Work to complete ▸
Every line below containing the word "hashes" should be found and copied.

Exercise data ▸
%%

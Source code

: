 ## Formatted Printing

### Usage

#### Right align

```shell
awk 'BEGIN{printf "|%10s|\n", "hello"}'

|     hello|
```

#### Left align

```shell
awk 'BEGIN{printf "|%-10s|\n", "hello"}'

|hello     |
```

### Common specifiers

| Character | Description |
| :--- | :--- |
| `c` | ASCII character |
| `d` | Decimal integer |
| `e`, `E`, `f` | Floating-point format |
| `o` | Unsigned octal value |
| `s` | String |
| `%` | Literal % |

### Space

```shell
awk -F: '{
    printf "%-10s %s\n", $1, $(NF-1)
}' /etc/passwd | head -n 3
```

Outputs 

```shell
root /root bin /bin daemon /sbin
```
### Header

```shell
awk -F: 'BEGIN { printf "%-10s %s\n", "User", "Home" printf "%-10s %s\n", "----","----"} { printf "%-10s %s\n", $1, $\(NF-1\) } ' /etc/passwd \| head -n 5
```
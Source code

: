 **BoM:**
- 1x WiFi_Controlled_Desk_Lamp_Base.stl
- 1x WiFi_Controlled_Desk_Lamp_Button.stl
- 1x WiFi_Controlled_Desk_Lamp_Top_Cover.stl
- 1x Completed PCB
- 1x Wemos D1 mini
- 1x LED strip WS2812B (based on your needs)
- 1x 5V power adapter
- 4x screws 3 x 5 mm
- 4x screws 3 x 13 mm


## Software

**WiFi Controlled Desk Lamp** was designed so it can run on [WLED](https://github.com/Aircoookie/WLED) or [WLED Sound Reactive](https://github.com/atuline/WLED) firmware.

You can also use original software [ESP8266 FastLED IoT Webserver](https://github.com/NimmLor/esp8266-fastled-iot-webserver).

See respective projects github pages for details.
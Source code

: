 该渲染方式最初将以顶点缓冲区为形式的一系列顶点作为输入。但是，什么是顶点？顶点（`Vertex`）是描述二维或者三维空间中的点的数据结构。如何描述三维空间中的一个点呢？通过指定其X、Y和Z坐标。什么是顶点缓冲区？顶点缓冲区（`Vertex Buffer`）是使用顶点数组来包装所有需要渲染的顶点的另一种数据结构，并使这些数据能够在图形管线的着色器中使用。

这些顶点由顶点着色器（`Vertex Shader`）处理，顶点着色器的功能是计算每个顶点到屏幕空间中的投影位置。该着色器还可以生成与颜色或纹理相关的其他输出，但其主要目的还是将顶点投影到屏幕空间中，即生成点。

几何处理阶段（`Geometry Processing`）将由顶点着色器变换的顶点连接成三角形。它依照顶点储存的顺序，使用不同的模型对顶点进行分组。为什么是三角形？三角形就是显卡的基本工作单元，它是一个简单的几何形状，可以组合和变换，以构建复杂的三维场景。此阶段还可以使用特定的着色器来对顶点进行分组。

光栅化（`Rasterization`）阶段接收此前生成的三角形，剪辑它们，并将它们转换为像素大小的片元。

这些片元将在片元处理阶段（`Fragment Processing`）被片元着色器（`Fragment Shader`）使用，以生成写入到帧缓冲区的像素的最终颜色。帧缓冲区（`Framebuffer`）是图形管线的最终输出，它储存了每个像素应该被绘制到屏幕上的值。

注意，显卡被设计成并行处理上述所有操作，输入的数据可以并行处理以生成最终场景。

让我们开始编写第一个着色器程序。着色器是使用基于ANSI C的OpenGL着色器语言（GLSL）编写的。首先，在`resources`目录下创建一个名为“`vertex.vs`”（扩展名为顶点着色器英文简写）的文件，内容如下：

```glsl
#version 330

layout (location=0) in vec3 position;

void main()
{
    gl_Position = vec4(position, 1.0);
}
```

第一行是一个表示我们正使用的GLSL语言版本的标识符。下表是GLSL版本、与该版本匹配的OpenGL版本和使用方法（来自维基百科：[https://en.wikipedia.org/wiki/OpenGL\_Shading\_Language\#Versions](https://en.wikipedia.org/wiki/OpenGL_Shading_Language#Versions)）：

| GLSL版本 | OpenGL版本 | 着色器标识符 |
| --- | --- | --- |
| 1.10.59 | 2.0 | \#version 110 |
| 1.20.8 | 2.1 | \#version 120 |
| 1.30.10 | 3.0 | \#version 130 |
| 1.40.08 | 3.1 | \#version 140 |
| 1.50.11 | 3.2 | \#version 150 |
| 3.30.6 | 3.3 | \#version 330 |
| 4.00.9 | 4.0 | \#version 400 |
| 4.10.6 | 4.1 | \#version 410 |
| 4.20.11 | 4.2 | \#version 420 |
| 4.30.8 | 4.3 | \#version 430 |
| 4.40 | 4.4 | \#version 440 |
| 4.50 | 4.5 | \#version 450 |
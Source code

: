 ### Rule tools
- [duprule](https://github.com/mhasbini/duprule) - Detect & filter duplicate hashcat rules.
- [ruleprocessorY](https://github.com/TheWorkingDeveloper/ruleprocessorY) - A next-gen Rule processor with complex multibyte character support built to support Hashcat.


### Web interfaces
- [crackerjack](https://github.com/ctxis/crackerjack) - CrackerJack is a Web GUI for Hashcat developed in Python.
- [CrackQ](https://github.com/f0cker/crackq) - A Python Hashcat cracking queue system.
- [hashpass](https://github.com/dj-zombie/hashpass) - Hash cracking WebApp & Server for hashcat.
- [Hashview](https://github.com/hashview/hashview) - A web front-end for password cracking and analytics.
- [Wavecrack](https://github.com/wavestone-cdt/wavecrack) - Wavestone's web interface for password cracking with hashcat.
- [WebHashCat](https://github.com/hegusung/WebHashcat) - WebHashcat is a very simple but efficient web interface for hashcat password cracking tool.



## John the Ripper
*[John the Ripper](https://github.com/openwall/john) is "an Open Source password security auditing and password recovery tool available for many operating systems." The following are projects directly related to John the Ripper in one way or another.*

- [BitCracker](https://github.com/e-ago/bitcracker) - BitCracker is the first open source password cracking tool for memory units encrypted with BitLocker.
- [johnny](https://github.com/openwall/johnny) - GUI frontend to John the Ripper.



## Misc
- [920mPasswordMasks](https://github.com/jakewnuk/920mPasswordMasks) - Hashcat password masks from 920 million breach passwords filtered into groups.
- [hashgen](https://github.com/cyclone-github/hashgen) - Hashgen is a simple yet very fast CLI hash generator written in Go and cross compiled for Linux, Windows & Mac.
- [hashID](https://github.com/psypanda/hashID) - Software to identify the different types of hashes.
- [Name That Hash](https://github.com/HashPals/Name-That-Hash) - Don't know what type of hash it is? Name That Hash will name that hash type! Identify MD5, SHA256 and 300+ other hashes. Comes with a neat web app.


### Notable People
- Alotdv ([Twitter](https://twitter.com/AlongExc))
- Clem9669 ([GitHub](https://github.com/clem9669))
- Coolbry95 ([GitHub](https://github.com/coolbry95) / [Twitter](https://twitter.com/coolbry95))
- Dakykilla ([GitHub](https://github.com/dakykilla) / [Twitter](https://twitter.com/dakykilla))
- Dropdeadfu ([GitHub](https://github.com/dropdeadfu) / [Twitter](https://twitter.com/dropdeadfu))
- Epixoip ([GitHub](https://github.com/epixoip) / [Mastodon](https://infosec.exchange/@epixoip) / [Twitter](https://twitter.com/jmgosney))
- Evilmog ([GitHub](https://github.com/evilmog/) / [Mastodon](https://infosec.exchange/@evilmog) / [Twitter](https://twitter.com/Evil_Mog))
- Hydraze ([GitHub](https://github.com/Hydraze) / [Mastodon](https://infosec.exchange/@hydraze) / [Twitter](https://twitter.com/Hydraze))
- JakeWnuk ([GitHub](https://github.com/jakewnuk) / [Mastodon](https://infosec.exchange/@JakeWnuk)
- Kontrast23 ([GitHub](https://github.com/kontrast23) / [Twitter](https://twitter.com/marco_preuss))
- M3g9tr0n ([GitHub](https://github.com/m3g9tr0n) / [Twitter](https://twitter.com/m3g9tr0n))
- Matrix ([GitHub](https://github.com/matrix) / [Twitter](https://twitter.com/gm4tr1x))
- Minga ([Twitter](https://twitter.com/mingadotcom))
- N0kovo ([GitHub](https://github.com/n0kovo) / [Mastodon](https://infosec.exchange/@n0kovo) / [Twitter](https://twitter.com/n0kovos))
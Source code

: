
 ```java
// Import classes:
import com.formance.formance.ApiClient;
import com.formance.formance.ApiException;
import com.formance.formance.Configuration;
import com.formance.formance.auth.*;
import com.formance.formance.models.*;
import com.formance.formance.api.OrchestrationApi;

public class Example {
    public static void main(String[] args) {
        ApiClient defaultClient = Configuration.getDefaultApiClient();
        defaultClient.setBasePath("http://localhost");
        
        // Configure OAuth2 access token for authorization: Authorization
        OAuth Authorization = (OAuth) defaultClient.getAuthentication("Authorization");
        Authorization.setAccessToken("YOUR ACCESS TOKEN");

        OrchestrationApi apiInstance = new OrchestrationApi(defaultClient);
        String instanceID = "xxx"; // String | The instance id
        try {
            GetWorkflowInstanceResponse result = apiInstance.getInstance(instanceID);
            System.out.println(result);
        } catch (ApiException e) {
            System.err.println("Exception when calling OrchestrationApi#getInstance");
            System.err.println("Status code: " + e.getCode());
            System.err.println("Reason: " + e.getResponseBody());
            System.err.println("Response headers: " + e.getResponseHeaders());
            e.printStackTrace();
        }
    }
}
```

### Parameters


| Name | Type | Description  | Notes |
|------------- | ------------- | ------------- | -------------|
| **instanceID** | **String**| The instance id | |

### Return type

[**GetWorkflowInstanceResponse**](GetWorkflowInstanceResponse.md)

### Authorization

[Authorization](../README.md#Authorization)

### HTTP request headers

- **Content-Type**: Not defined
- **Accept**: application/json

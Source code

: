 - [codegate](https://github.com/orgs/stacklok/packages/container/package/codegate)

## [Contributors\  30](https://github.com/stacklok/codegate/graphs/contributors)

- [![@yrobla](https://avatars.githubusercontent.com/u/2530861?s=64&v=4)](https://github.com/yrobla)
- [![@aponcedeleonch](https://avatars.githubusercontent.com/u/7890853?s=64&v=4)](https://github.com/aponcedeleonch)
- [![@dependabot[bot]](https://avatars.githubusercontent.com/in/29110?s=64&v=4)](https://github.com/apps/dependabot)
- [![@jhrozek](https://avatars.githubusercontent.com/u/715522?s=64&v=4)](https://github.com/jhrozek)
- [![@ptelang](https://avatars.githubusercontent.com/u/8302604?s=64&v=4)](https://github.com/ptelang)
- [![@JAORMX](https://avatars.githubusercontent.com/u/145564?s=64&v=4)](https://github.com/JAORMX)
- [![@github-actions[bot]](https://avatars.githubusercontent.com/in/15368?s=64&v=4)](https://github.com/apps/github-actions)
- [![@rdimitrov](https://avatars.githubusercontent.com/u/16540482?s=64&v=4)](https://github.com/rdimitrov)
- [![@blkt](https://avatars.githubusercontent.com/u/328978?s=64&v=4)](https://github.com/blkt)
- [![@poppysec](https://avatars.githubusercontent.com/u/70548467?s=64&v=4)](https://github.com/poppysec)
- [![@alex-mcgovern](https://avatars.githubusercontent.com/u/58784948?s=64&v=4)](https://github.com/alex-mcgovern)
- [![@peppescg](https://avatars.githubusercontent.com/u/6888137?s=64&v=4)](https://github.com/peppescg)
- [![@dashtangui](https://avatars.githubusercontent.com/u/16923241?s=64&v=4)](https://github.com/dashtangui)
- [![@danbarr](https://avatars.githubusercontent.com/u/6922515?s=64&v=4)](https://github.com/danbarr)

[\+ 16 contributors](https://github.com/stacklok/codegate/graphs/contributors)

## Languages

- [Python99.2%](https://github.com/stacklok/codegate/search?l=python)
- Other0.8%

%%

Solution for this exercise ▸
- [hashID](https://github.com/psypanda/hashID) - Software to identify the different types of hashes.
- [Name That Hash](https://github.com/HashPals/Name-That-Hash) - Don't know what type of hash it is? Name That Hash will name that hash type! Identify MD5, SHA256 and 300+ other hashes. Comes with a neat web app.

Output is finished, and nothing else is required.